Mediate, Jones, Lepsis and Nitka, who served as NSCA vice president when the association published its weight room layout guidelines (available at nsca-lift.org), represent another increasingly common fixture in the modern high school weight room -- the certified strength coach. Though rarely hired under such a title, physical education staffers willing to pursue certification often assume that role. Dove has one P.E. instructor currently in pursuit of certification, while Scarpino is overseeing the certification process for his entire staff. "A coach can't just open up the door, turn on the lights and say, 'Go lift,' while he or she checks the mail," Nitka says. "There has to be a man or woman in there who has a philosophy and will train athletes safely." Adds Mediate, "It's not about telling someone how many exercises to do, it's about how you teach those exercises based on your knowledge of the movement."

It's these individuals who often emerge as their schools' true visionaries in terms of fitness facilities. Nitka, for one, lobbied hard for his latest expansion, made possible by convincing parents armed with sledgehammers to spend a Saturday knocking down two cinderblock walls, but he already has his sights set on the next growth spurt -- the annexation of an adjacent gym space made obsolete by a recent $39 million renovation of Muskego High School.

"Here's my dream," Nitka says. "I would like to teach a couple of physical education classes at the same time in there, and have a group of students on the cardio equipment -- the treadmills, the bikes, the steppers -- and another group working on the selectorized machines. And then there would be that third group, the advanced kids, working on the platforms, doing some of the more ballistic movements. There's no reason schools can't do that."

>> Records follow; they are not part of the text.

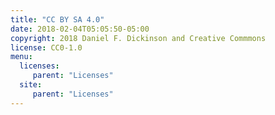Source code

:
 ```yaml
---
title: "CC BY SA 4.0"
date: 2018-02-04T05:05:50-05:00
copyright: 2018 Daniel F. Dickinson and Creative Commmons
license: CC0-1.0
menu:
  licenses:
     parent: "Licenses"
  site:
     parent: "Licenses"
---
```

To make his dream a reality, Nitka says he is willing to lobby the community at large if he has to. "What's the number-one issue facing adolescents today? Obesity. Why are adolescents obese? They're not active. Why are they not active? They're not interested," he says. "There's something about the weight room. When I open up that door and these kids come in there for the first time, they're like, 'Wow!' Once I show them how to use all this equipment and they begin to see some results -- that reflection in the mirror or the way they feel -- they're hooked."